I Require Only Three Things of a Man. He Must Be Handsome, Ruthless, and Stupid

Dorothy Parker? John Keats? Richard L. Jenkins? Apocryphal?

Dear Quote Investigator: A prominent witty woman once described three qualities she desired in a man. He must be handsome, ruthless, and stupid. This viewpoint has been ascribed to poet and critic Dorothy Parker. Would you please help me to find a citation?

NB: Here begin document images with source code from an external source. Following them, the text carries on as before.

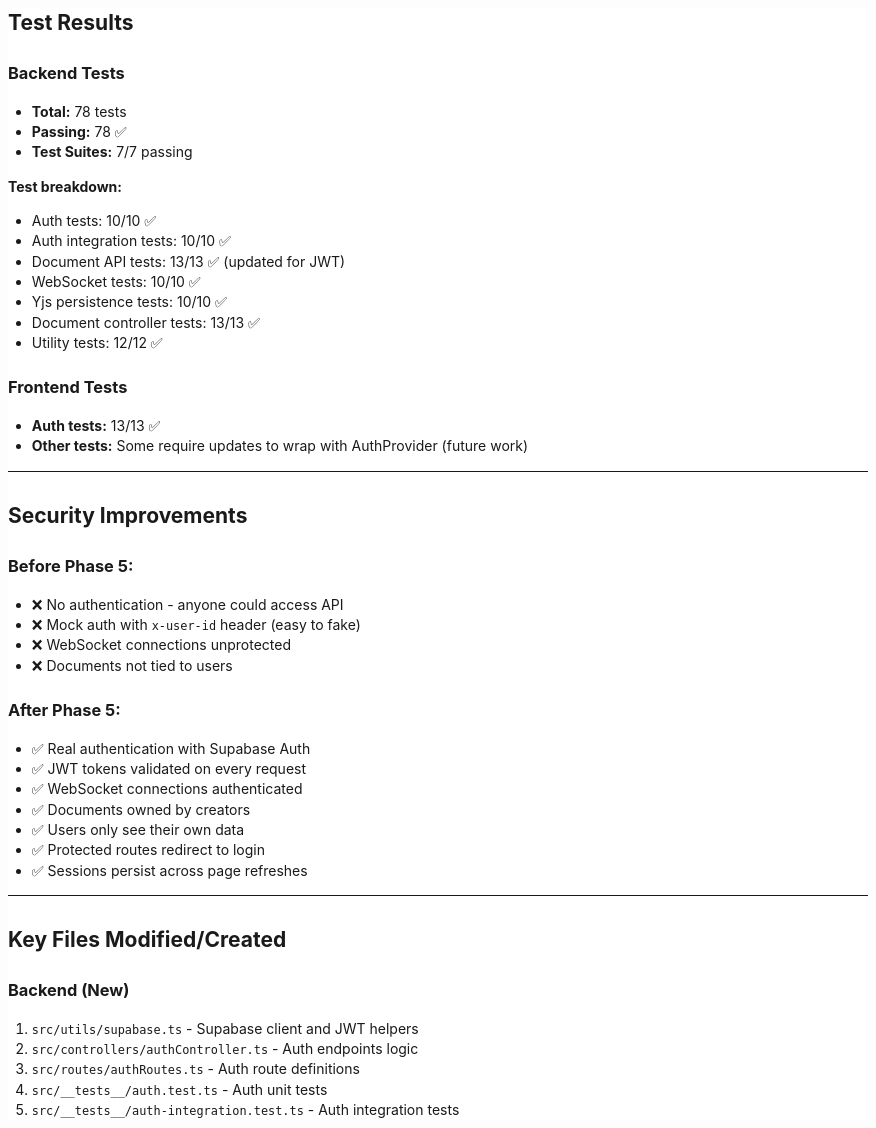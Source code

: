 
## Test Results

### Backend Tests
- **Total:** 78 tests
- **Passing:** 78 ✅
- **Test Suites:** 7/7 passing

**Test breakdown:**
- Auth tests: 10/10 ✅
- Auth integration tests: 10/10 ✅
- Document API tests: 13/13 ✅ (updated for JWT)
- WebSocket tests: 10/10 ✅
- Yjs persistence tests: 10/10 ✅
- Document controller tests: 13/13 ✅
- Utility tests: 12/12 ✅

### Frontend Tests
- **Auth tests:** 13/13 ✅
- **Other tests:** Some require updates to wrap with AuthProvider (future work)

---

## Security Improvements

### Before Phase 5:
- ❌ No authentication - anyone could access API
- ❌ Mock auth with `x-user-id` header (easy to fake)
- ❌ WebSocket connections unprotected
- ❌ Documents not tied to users

### After Phase 5:
- ✅ Real authentication with Supabase Auth
- ✅ JWT tokens validated on every request
- ✅ WebSocket connections authenticated
- ✅ Documents owned by creators
- ✅ Users only see their own data
- ✅ Protected routes redirect to login
- ✅ Sessions persist across page refreshes

---

## Key Files Modified/Created

### Backend (New)
1. `src/utils/supabase.ts` - Supabase client and JWT helpers
2. `src/controllers/authController.ts` - Auth endpoints logic
3. `src/routes/authRoutes.ts` - Auth route definitions
4. `src/__tests__/auth.test.ts` - Auth unit tests
5. `src/__tests__/auth-integration.test.ts` - Auth integration tests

Quote Investigator: Dorothy Parker died in 1967. The earliest match for this expression known to QI appeared in the 1970 biography “You Might as Well Live: The Life and Times of Dorothy Parker” by John Keats. Boldface added to excerpts by QI:[1] 1970, You Might as Well Live: The Life and Times of Dorothy Parker by John Keats, Part 2, Section 4, Quote Page 105, Simon and Schuster, New York. (Verified with hardcopy)

She decided to give life another chance. “Into love and out again/Thus I went and thus I go,” she said, and so it was with her. She would give love another chance, too, but this time on her own terms.

“I require only three things of a man,” she said. “He must be handsome, ruthless, and stupid.”

The first quotation above concerning love is from the eight-line poem “Theory” which appeared in Parker’s 1928 collection “Sunset Gun”.[2] 1941 (Copyright 1928), Sunset Gun, Poems by Dorothy Parker, Poem: Theory, Quote Page 64, (Published in 1928 by Horace Liveright), The Sun Dial Press, Garden City, New York. (Verified with scans)

The second quotation about Parker’s three requirements has not been antedated, and John Keats did not provide a citation. Nevertheless, researchers find the attribution credible.

Below are additional selected citations in chronological order.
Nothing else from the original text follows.